Bill Gates says these were the 5 best books he read in 2016

Bill Gates
Lacy O’ Toole | CNBC
Bill Gates

Self-made billionaire Bill Gates goes through about 50 books a year.

"Reading books is my favorite way to learn about a new topic," he writes on his blog. "I've been reading about a book a week on average since I was a kid. Even when my schedule is out of control, I carve out a lot of time for reading."

In the same blog post, he lists his four favorite books of 2016, plus an honorable mention.

For a productive start to 2017, crack open one of Gates' favorites this holiday season:

"String Theory" by David Foster Wallace

Wallace's "String Theory" is a collection of essays on the game of tennis, but "you don't have to play or even watch tennis to love this book," Gates writes.

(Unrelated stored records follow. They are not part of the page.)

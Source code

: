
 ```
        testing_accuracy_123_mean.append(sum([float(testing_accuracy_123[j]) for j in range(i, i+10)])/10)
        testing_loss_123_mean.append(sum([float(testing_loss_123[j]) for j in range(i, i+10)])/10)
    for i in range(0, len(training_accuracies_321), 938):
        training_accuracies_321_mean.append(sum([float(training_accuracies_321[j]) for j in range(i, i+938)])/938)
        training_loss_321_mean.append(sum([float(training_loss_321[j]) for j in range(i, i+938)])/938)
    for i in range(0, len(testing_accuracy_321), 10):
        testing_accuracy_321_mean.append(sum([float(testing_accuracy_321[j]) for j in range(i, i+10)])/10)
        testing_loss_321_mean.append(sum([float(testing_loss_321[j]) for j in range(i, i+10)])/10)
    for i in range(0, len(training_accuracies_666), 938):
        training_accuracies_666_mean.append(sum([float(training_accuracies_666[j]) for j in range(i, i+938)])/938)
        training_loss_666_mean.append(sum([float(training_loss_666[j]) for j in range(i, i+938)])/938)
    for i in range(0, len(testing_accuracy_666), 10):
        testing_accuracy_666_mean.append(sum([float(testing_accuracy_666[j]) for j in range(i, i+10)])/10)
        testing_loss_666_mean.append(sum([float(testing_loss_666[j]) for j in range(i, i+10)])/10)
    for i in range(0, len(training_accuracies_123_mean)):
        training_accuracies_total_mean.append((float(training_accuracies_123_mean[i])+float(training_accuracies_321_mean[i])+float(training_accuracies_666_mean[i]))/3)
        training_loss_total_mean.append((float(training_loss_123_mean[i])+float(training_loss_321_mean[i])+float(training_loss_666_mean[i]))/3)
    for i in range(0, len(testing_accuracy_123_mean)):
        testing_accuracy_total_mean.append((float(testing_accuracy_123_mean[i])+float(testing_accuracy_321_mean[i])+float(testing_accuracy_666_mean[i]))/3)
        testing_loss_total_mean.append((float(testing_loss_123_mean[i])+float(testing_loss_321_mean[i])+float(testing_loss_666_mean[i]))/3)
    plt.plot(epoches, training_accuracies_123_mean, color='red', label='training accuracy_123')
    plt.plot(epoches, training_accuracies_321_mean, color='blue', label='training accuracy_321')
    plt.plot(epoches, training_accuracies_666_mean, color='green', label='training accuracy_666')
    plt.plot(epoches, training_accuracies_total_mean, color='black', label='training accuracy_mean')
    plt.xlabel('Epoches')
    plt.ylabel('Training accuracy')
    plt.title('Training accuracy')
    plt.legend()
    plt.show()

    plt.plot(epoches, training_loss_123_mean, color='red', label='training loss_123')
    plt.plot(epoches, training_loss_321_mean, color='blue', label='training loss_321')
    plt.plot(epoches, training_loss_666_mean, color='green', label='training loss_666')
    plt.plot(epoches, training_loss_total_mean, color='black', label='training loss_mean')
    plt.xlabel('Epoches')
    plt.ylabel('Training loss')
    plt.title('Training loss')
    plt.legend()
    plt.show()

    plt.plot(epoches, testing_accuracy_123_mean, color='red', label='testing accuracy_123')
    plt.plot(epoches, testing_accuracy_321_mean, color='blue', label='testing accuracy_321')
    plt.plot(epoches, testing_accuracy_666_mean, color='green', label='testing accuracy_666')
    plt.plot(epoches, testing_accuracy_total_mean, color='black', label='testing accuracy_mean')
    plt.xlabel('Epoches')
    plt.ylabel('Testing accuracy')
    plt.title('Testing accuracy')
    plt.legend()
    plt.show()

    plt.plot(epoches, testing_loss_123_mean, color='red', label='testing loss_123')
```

"Here, as in his other brilliant works, Wallace found mind-blowing ways of bending language like a metal spoon."

Read Gates' full review of "String Theory."


"Shoe Dog" by Phil Knight

This memoir by the co-founder of Nike "is a refreshingly honest reminder of what the path to business success really looks like: messy, precarious, and riddled with mistakes," says Gates.

"I don't think Knight sets out to teach the reader anything. Instead, he accomplishes something better. He tells his story as honestly as he can. It's an amazing tale."

Read Gates' full review of "Shoe Dog."


"The Gene" by Siddhartha Mukherjee

Mukherjee is a cancer physician, an assistant professor of medicine at Columbia University, and a Pulitzer Prize-winning author.

In "The Gene," he "guides us through the past, present, and future of genome science, with a special focus on huge ethical questions that the latest and greatest genome technologies provoke," Gates explains. "Mukherjee wrote this book for a lay audience, because he knows that the new genome technologies are at the cusp of affecting us all in profound ways."

Read Gates' full review of "The Gene."


"The Myth of the Strong Leader" by Archie Brown

"This year's fierce election battle prompted me to pick up this 2014 book, by an Oxford University scholar who has studied political leadership — good, bad, and ugly — for more than 50 years," writes Gates.

"Brown shows that the leaders who make the biggest contributions to history and humanity generally are not the ones we perceive to be 'strong leaders.' Instead, they tend to be the ones who collaborate, delegate, and negotiate — and recognize that no one person can or should have all the answers."

Read Gates' full review of "The Myth of the Strong Leader."


"The Grid" by Gretchen Bakke

Bakke's book about the aging electrical grid notched an honorable mention on Gates' list.

"Part of the reason I find this topic fascinating is because my first job, in high school, was writing software for the entity that controls the power grid in the Northwest," says Gates. "But even if you have never given a moment's thought to how electricity reaches your outlets, I think this book would convince you that the electrical grid is one of the greatest engineering wonders of the modern world."